Dicha sentencia fue recurrida en suplicación por la demandante a través de un único motivo denunciando infracción del art. 53.1 de la LGSS. La Sala del TSJ estima el recurso de tal clase interpuesto por la demandante, revoca la sentencia de instancia y estima la demanda, condenando a la demandada al abono de 8.392,04 euros a la actora. Razona al efecto, con cita de otra sentencia de la propia Sala, que conforme a la doctrina que la misma establece, en este caso se reclama contra la falta de reconocimiento de una parte del derecho y no contra la falta de pago de un derecho ya reconocido, por lo que el plazo de prescripción de la acción es el de 5 años previsto en el artículo 43 de la LGSS (actual art. 53.1.) y no el de un año al que se refiere el artículo 44 de la LGSS (actual art. 44). Así, teniendo en cuenta que se están reclamando diferencias en el pago del complemento, devengadas desde el 7 de mayo de 2018 al 7 de octubre de 2018 y desde el día NUM001-2018 al 27-1-2019, el citado plazo de prescripción de los 5 años todavía no ha transcurrido, considerando también, sobre el fondo del asunto, que la actora tiene derecho a las diferencias reclamadas por el concepto de guardias médicas que deben ser incluidas en la mejora de la IT por razón de su embarazo y asimismo de maternidad.
En el recurso de unificación de doctrina se formula el punto de contradicción expuesto anteriormente para el que se identifica como sentencia de contraste la sentencia núm. 3315/2021, de 16 de junio, dictada por la Sala de lo Social del Tribunal Superior de Justicia de Cataluña en el recurso de suplicación núm. 1967/2021.

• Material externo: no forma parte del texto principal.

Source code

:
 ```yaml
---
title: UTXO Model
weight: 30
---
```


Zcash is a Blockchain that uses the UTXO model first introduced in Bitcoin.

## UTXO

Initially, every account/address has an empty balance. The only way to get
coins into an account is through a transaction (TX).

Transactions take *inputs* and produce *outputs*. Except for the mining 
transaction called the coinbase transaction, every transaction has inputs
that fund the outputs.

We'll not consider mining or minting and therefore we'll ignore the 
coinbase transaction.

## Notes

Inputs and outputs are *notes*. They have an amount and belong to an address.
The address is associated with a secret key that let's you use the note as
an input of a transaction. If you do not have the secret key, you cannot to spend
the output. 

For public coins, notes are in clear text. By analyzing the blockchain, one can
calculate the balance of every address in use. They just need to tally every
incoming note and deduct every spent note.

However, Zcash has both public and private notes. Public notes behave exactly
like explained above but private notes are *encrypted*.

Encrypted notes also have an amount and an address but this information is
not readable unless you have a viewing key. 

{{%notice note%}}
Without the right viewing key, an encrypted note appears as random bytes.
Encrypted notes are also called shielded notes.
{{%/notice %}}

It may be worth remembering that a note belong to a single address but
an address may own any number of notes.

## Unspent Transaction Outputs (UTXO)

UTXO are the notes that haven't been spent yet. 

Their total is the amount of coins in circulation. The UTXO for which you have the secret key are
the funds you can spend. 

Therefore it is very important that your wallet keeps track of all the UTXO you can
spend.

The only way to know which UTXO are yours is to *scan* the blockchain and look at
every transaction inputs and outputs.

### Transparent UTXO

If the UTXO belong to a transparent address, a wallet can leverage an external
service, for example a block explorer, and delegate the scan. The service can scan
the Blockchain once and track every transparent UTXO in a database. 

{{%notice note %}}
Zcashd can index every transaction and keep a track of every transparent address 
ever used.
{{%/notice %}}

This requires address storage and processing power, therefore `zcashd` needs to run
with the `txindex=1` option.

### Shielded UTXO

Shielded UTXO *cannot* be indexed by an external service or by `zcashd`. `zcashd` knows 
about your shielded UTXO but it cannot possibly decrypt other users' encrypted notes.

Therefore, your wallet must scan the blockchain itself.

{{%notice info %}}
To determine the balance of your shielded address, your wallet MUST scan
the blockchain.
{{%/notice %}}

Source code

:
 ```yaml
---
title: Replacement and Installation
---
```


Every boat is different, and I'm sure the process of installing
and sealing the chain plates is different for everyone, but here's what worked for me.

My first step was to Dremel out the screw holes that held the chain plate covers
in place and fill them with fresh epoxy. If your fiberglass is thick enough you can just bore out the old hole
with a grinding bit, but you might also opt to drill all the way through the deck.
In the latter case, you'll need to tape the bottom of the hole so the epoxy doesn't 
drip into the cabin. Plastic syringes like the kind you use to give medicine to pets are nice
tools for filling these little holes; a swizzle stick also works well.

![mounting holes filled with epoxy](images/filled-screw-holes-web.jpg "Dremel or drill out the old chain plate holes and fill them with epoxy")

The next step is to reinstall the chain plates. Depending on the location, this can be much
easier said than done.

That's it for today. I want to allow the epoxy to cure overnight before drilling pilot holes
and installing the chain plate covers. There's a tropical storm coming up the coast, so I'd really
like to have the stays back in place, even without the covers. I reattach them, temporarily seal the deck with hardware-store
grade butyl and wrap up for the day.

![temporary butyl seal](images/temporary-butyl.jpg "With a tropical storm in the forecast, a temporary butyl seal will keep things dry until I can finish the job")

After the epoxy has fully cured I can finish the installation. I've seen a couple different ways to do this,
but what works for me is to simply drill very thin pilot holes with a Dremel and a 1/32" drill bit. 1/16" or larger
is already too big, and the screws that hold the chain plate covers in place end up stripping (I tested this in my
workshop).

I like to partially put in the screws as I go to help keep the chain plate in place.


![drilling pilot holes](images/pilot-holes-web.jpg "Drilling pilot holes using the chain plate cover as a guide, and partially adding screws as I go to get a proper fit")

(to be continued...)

En la sentencia de contraste, la de la sala de lo social del Tribunal Superior de Justicia de Cataluña de 3 de diciembre de 2019, R. 4263/2019, se confirma la sentencia de instancia en la que se desestimó la pretensión económica contenida en la demanda por entender de aplicación el límite del alcance retroactivo de tres meses anteriores a la solicitud que establece el art. 53.1. 2º de la LGSS. En ese caso, el demandante presta servicios para el demandado Consorcio Sanitario del Alto Penedés, desde el año 2007 como facultativo especialista, siendo de aplicación a las partes el mismo Convenio Colectivo que en el caso de la recurrida. El actor estuvo en situación de incapacidad temporal entre los días 15 de junio de 2016 y 8 de noviembre de 2016. El salario que se abonó a la parte actora correspondiente al mes de mayo de 2016 fue de 6.209,18 euros brutos con inclusión de prorratas de pagas extraordinarias. De ese importe 1531,28 euros se correspondían con los conceptos de atención continuada, plus domingo y plus nocturno. Durante el citado periodo la empleadora le abonó el complemento de atención continuada, plus domingo y plus nocturno previstos por el convenio colectivo antes indicado para las situaciones de incapacidad temporal hasta alcanzar el importe correspondiente al salario percibido en el mes de mayo de 2016, pero sin incluir los conceptos de atención continuada, plus domingo y plus nocturno. Argumentó la Sala de Suplicación, con transcripción de otras sentencias, que si bien el plazo de prescripción aplicable a la reclamación por aplicación del art. 53.1 LGSS es de 5 años, los efectos del reconocimiento solo se producen a partir de los 3 meses anteriores a la fecha de la solicitud por lo que la trabajadora pudo reclamar el complemento hasta el 100% en los términos que ahora reclama desde que dejó de permanecer en situación de IT, ya que su derecho no ha prescrito, pero solo puede reclamar las cantidades devengadas a partir de los 3 meses anteriores a su solicitud. Y en particular señala que "respecto de la segunda de las afirmaciones en que se basa la parte recurrente, la relativa a entender que no se está reclamando la revisión de una prestación reconocida, tampoco puede estimarse ya que la diferencia en el complemento que se reclama derivado de la no computación en el mismo de unos determinados pluses parte precisamente del reconocimiento previo de la prestación y lo que se cuestiona es el quantum de la misma".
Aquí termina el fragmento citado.